WORK TO BE COMPLETED: Go through the data below and return each line containing the word "consists".

Stored dataset items
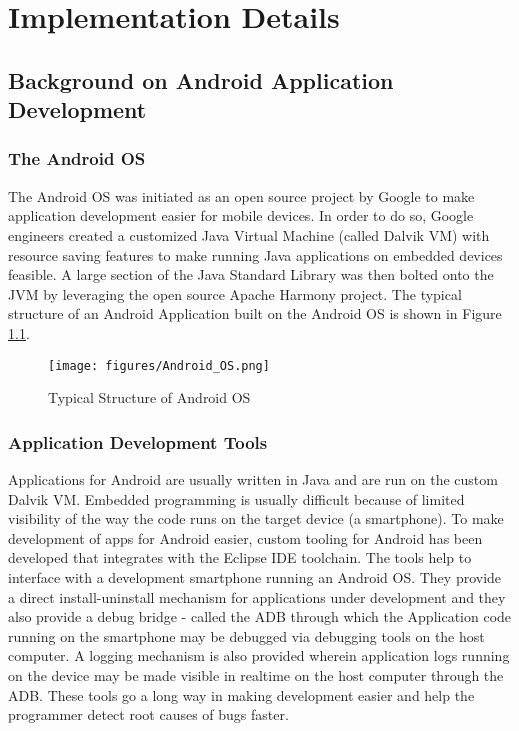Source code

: \chapter{Implementation Details\label{chap:implementation_details}}

\section{Background on Android Application Development}

\subsection{The Android OS}

The Android OS was initiated as an open source project by Google  
to make application development easier for mobile devices. In order to 
do so, Google engineers created a customized Java Virtual Machine 
(called Dalvik VM) with resource saving features 
to make running Java applications on embedded devices feasible.
A large section of the Java Standard Library was then bolted onto the 
JVM by leveraging the open source Apache Harmony project. 
The typical structure of an Android Application built on the Android OS 
is shown in Figure \ref{fig:Android_OS_Structure}.

\begin{figure}
\centering
\texttt{[image: figures/Android\_OS.png]}
\caption{Typical Structure of Android OS\label{fig:Android_OS_Structure}}
\end{figure}

\subsection{Application Development Tools}

Applications for Android are usually written in Java and are run on the 
custom Dalvik VM. Embedded programming is usually difficult because of 
limited visibility of the way the code runs on the target device (a smartphone).
To make development of apps for Android easier, custom tooling for Android 
has been developed that integrates with the Eclipse IDE toolchain.
The tools help to
interface with a development smartphone running an Android OS. They provide a
direct install-uninstall mechanism for applications under development 
and they also provide a debug bridge - called the ADB through which 
the Application code running on the smartphone may be debugged via debugging
tools on the host computer. A logging mechanism is also provided wherein 
application logs running on the device may be made visible in realtime 
on the host computer through the ADB. These tools go a long way in making 
development easier and help the programmer detect root causes of bugs faster.


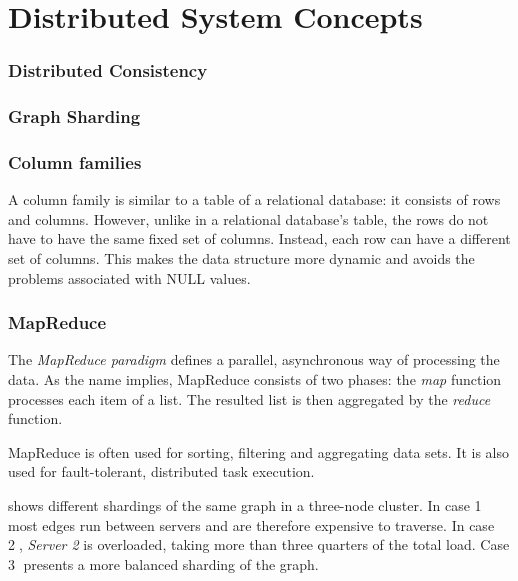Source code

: \section{Distributed System Concepts}

\subsubsection{Distributed Consistency}


\subsubsection{Graph Sharding}


\subsubsection{Column families}

A column family is similar to a table of a relational database: it consists of rows and columns. However, unlike in a relational database's table, the rows do not have to have the same fixed set of columns. Instead, each row can have a different set of columns. This makes the data structure more dynamic and avoids the problems associated with NULL values.

\subsubsection{MapReduce}

The \emph{MapReduce paradigm} defines a parallel, asynchronous way of processing the data. As the name implies, MapReduce consists of two phases: the \emph{map} function processes each item of a list. The resulted list is then aggregated by the \emph{reduce} function.

MapReduce is often used for sorting, filtering and aggregating data sets. It is also used for fault-tolerant, distributed task execution.



 shows different shardings of the same graph in a three-node cluster. 
In case \textcircled{1} most edges run between servers and are therefore expensive to traverse.
In case \textcircled{2}, \emph{Server 2} is overloaded, taking more than three quarters of the total load.
Case \textcircled{3} presents a more balanced sharding of the graph.



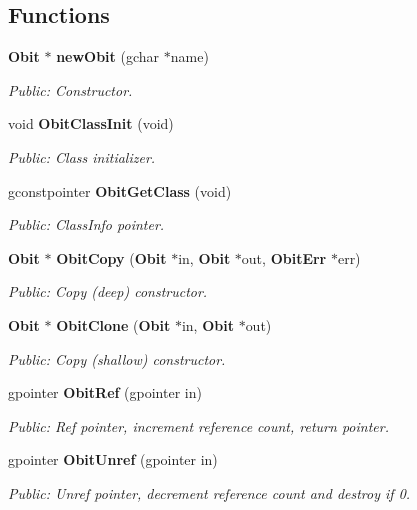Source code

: \subsection*{Functions}
\begin{CompactItemize}
\item 
{\bf Obit} $\ast$ {\bf new\-Obit} (gchar $\ast$name)
\begin{CompactList}\small\item\em Public: Constructor. \item\end{CompactList}\item 
void {\bf Obit\-Class\-Init} (void)
\begin{CompactList}\small\item\em Public: Class initializer. \item\end{CompactList}\item 
gconstpointer {\bf Obit\-Get\-Class} (void)
\begin{CompactList}\small\item\em Public: Class\-Info pointer. \item\end{CompactList}\item 
{\bf Obit} $\ast$ {\bf Obit\-Copy} ({\bf Obit} $\ast$in, {\bf Obit} $\ast$out, {\bf Obit\-Err} $\ast$err)
\begin{CompactList}\small\item\em Public: Copy (deep) constructor. \item\end{CompactList}\item 
{\bf Obit} $\ast$ {\bf Obit\-Clone} ({\bf Obit} $\ast$in, {\bf Obit} $\ast$out)
\begin{CompactList}\small\item\em Public: Copy (shallow) constructor. \item\end{CompactList}\item 
gpointer {\bf Obit\-Ref} (gpointer in)
\begin{CompactList}\small\item\em Public: Ref pointer, increment reference count, return pointer. \item\end{CompactList}\item 
gpointer {\bf Obit\-Unref} (gpointer in)
\begin{CompactList}\small\item\em Public: Unref pointer, decrement reference count and destroy if 0. \item\end{CompactList}\item 

\end{CompactItemize}
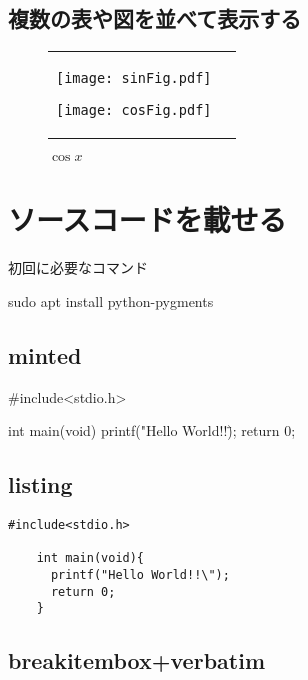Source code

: \documentclass[a4j,titlepage,dvipdfmx]{jsarticle}   %
\begin{document}
  \subsection{複数の表や図を並べて表示する}
  \begin{figure}[H]
    \begin{tabular}{cc}
      \begin{minipage}{0.5\hsize}
        \centering
        \texttt{[image: sinFig.pdf]}
        \caption{$\sin{x}$}
        \label{fig:sin}
      \end{minipage}
      \begin{minipage}{0.5\hsize}
        \centering
        \texttt{[image: cosFig.pdf]}
        \caption{$\cos{x}$}
        \label{fig:cos}
      \end{minipage}
    \end{tabular}
  \end{figure}
  \section{ソースコードを載せる}
  \begin{listing}[htbp]
    \caption{初回に必要なコマンド}
    \begin{shellcode}
      sudo apt install python-pygments
    \end{shellcode}
  \end{listing}
  \subsection{minted}
  \begin{myMinted}
    #include<stdio.h>

    int main(void){
      printf("Hello World!!\");
      return 0;
    }
  \end{myMinted}

  \subsection{listing}
  \begin{lstlisting}[caption=listingのテスト,label=listTest]
    #include<stdio.h>

    int main(void){
      printf("Hello World!!\");
      return 0;
    }
  \end{lstlisting}

  \subsection{breakitembox+verbatim}
\end{document}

ANSWER TO THIS EXERCISE:
A column family is similar to a table of a relational database: it consists of rows and columns. However, unlike in a relational database's table, the rows do not have to have the same fixed set of columns. Instead, each row can have a different set of columns. This makes the data structure more dynamic and avoids the problems associated with NULL values.
The \emph{MapReduce paradigm} defines a parallel, asynchronous way of processing the data. As the name implies, MapReduce consists of two phases: the \emph{map} function processes each item of a list. The resulted list is then aggregated by the \emph{reduce} function.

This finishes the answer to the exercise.